Антон впервые услышал о Распутине в одиннадцатом году, когда бежал с каторги. Конокрад и пропойца, битый-перебитый батогами у себя на родине, в Тобольской губернии, он вдруг оказался недосягаемо вознесен, начал понукать царем и царицей и едва ли не править всей Россией.
Это продолжалось без малого десять лет. Но разве не ясно: если бы не гниение всех свай, подпирающих трон, не полное разложение верхушки и разнос самодержавной колымаги, несущейся под откос, — не был бы возможен и Распутин? Он лишь символ происходящего. Там, на каторгах и в централах, звенят кандальные цепи, куда более тяжелые, чем винтовки в руках солдат; страна задыхается от нехватки и хлеба и патронов; в рудниках и окопах заживо гниет целое поколение России. Безысходность — как в застойной болотной жиже. Гниль поднимается гангренозной синевой. А всё сводят к конокраду и о наиглавнейшем рассуждают как девчонка-санитарка Наденька. Не Распутина в проруби топить — сваи самодержавия надо крушить к чертовой матери!..

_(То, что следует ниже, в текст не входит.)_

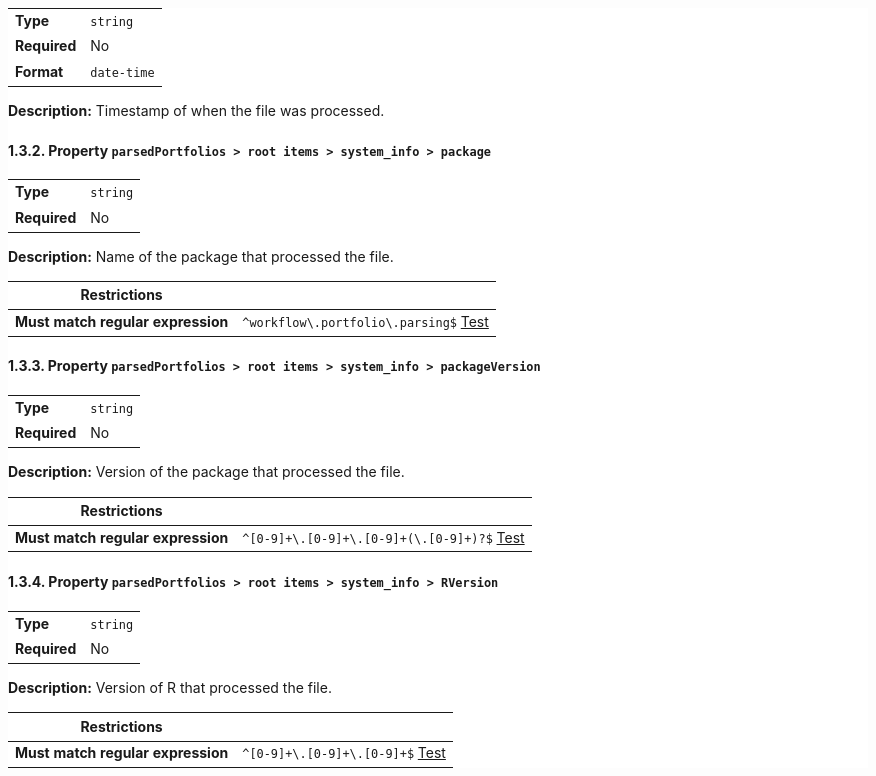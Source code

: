 |              |             |
| ------------ | ----------- |
| **Type**     | `string`    |
| **Required** | No          |
| **Format**   | `date-time` |

**Description:** Timestamp of when the file was processed.

#### <a name="items_system_info_package"></a>1.3.2. Property `parsedPortfolios > root items > system_info > package`

|              |          |
| ------------ | -------- |
| **Type**     | `string` |
| **Required** | No       |

**Description:** Name of the package that processed the file.

| Restrictions                      |                                                                                                                 |
| --------------------------------- | --------------------------------------------------------------------------------------------------------------- |
| **Must match regular expression** | ```^workflow\.portfolio\.parsing$``` [Test](https://regex101.com/?regex=%5Eworkflow%5C.portfolio%5C.parsing%24) |

#### <a name="items_system_info_packageVersion"></a>1.3.3. Property `parsedPortfolios > root items > system_info > packageVersion`

|              |          |
| ------------ | -------- |
| **Type**     | `string` |
| **Required** | No       |

**Description:** Version of the package that processed the file.

| Restrictions                      |                                                                                                                                                           |
| --------------------------------- | --------------------------------------------------------------------------------------------------------------------------------------------------------- |
| **Must match regular expression** | ```^[0-9]+\.[0-9]+\.[0-9]+(\.[0-9]+)?$``` [Test](https://regex101.com/?regex=%5E%5B0-9%5D%2B%5C.%5B0-9%5D%2B%5C.%5B0-9%5D%2B%28%5C.%5B0-9%5D%2B%29%3F%24) |

#### <a name="items_system_info_RVersion"></a>1.3.4. Property `parsedPortfolios > root items > system_info > RVersion`

|              |          |
| ------------ | -------- |
| **Type**     | `string` |
| **Required** | No       |

**Description:** Version of R that processed the file.

| Restrictions                      |                                                                                                                       |
| --------------------------------- | --------------------------------------------------------------------------------------------------------------------- |
| **Must match regular expression** | ```^[0-9]+\.[0-9]+\.[0-9]+$``` [Test](https://regex101.com/?regex=%5E%5B0-9%5D%2B%5C.%5B0-9%5D%2B%5C.%5B0-9%5D%2B%24) |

Сказать им об этом?.. Прапорщик онемеет от изумления. А есаул?.. Не трус. Вон как загнул о царе, царице и династии. Рубака. Но зачем говорить? Ради красного словца? Или и здесь, в лазарете, Антон хочет создать ячейку?.. Катя вряд ли подойдет: изнеженная московскими пуховиками душа. Казак бы пригодился. В бою, под пулями, он, наверное, надежный. Но в бою против кого и за кого?.. Не следует торопиться.
— Хватит об утопленнике, что там на фронте, Константин? — повернул он разговор в обычное русло.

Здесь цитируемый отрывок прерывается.